Though the Su-34 is recorded to have entered the service of the Russian Air Force in 2014, it is suspected that some Su-34s have participated in combat in 2008 in the war against Georgia. It also performed several missions in 2010 and 2011 to test its capabilities, such as flights of over 6,000km from the European part of Russia to Far East Russia.

It was also reported that in contrast to Su-24Ms’ three aerial refuelings, Su-34s required only two refuelings to complete this long-range flight.

The Su-34 has greater range over the Su-24.
An Il-76 refueling a Su-34 and the older Su-24.

As per Russian sources, at least four Su-34s were lost in training incidents or non-combat incidents in Russia between 2015 and 2020.

However, the first official combat engagement of Su-34s happened during the Syrian civil war.
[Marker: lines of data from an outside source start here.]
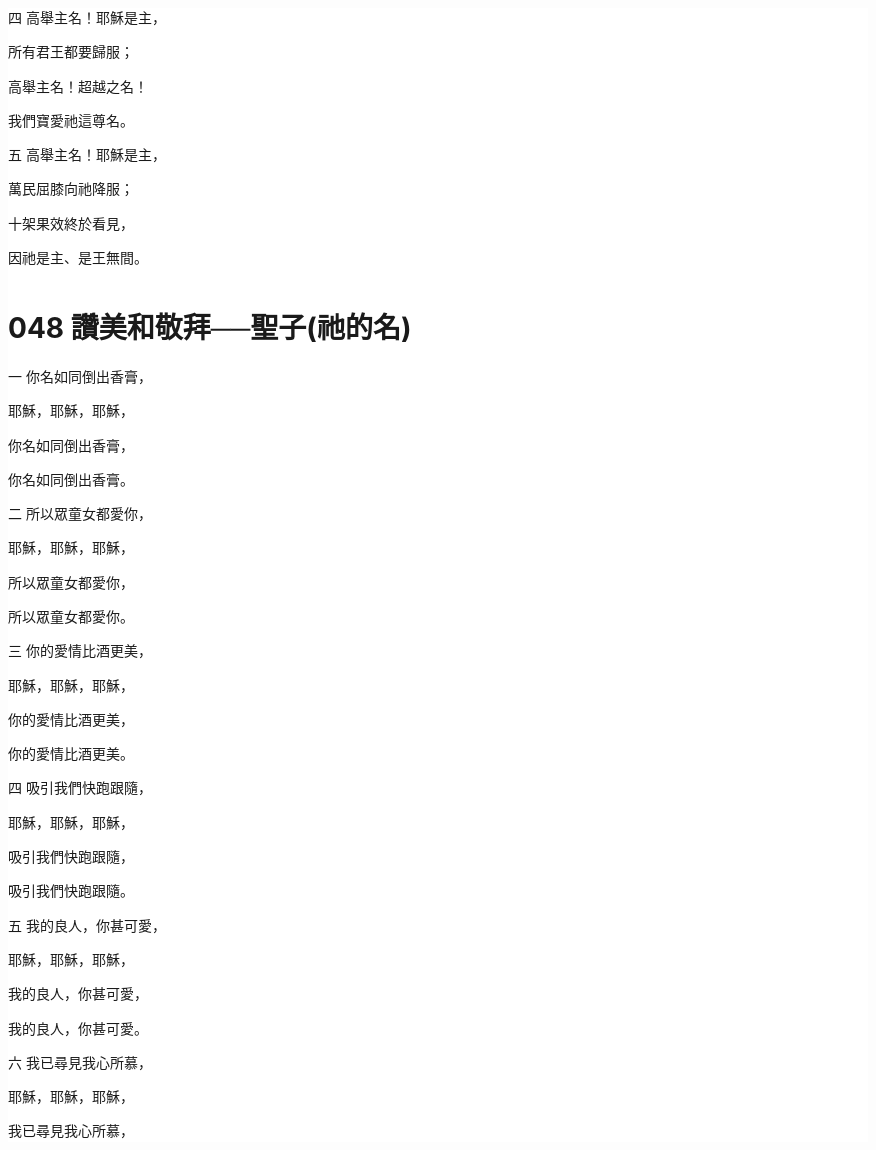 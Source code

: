 四 高舉主名！耶穌是主，

所有君王都要歸服；

高舉主名！超越之名！

我們寶愛祂這尊名。

五 高舉主名！耶穌是主，

萬民屈膝向祂降服；

十架果效終於看見，

因祂是主、是王無間。

# 048 讚美和敬拜──聖子(祂的名)

一 你名如同倒出香膏，

耶穌，耶穌，耶穌，

你名如同倒出香膏，

你名如同倒出香膏。

二 所以眾童女都愛你，

耶穌，耶穌，耶穌，

所以眾童女都愛你，

所以眾童女都愛你。

三 你的愛情比酒更美，

耶穌，耶穌，耶穌，

你的愛情比酒更美，

你的愛情比酒更美。

四 吸引我們快跑跟隨，

耶穌，耶穌，耶穌，

吸引我們快跑跟隨，

吸引我們快跑跟隨。

五 我的良人，你甚可愛，

耶穌，耶穌，耶穌，

我的良人，你甚可愛，

我的良人，你甚可愛。

六 我已尋見我心所慕，

耶穌，耶穌，耶穌，

我已尋見我心所慕，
The Su-34s were initially deployed in September 2015 in the Latakia airport to aid the Syrian president in his war against the rebel forces and ISIS.

The six Su-34s that were deployed to Syria began their air attacks by the end of September in the city of Raqqa, bombing several ISIS targets, including a training camp and command centers.

The remains of a Su-34.
Su-34s have been reportedly shot down in Ukraine. Photo credit – Dsns.gov.ua CC BY 4.0.

They used precise munitions for their missions. Paired with Su-25s, they would continue their combat missions in the Hama province where they used guided bombs (BETAB-500) to destroy ISIS bunkers. Several more targets, including ammunition depots, fortifications, and military equipment were destroyed in Maarrat al-Numan.

Su-34s were aided by the GLONASS system, which serves as a Russian alternative to the GPS system.

After the incident with the Turkish Air Force, which shot down a Su-24, the Su-34s began carrying air-to-air missiles for protection against potential Turkish aircraft.

The Su-34 at MAKS 2009.
As well as air-to-ground weapons, the Fullback can take anti-air missiles. Photo credit – Евгений Пурель CC BY-SA 3.0.

The Su-34 is regarded with several high-importance kills including the killing of 12 Al-Nusra field commanders and 50 other militants in 2017. Fullbacks would also conduct air strikes in Syria taking off from Iran.

Russian sources also claim that Su-34s forced 2 Israeli F-16s to retreat after they were intercepted over Lebanon in 2018. However, one of the most lethal incidents occurred in February 2020 during the Operation Dawn of Idlib 2, when Su-34s conducted an airstrike on Turkish units, killing 36 soldiers and injuring many more.

The airstrike was denied by Russia, nevertheless, Turkey would seek retaliation by launching Operation Spring Shield in Idlib. On October 2020, Su-34s conducted another airstrike on the Eastern bank of Euphrates, destroying underground bunkers and killing Abu Qatada, an ISIS commander.

The Su-34 is a worrying prospect to face in combat.
A Su-34 intercepted by RAF Typhoons as part of Quick Reaction Alert (QRA).

This was a retaliatory air strike for Abu Qatada’s involvement in terrorist attacks against Russian troops that lead to the assassination of a Russian two-star general.

Fullbacks were used on the Russian invasion of Ukraine in 2022. There are many reports of them flying over the Kharkiv region. As of September 2022, more than eight were reported lost, with the majority of them being shot down by Ukrainian troops.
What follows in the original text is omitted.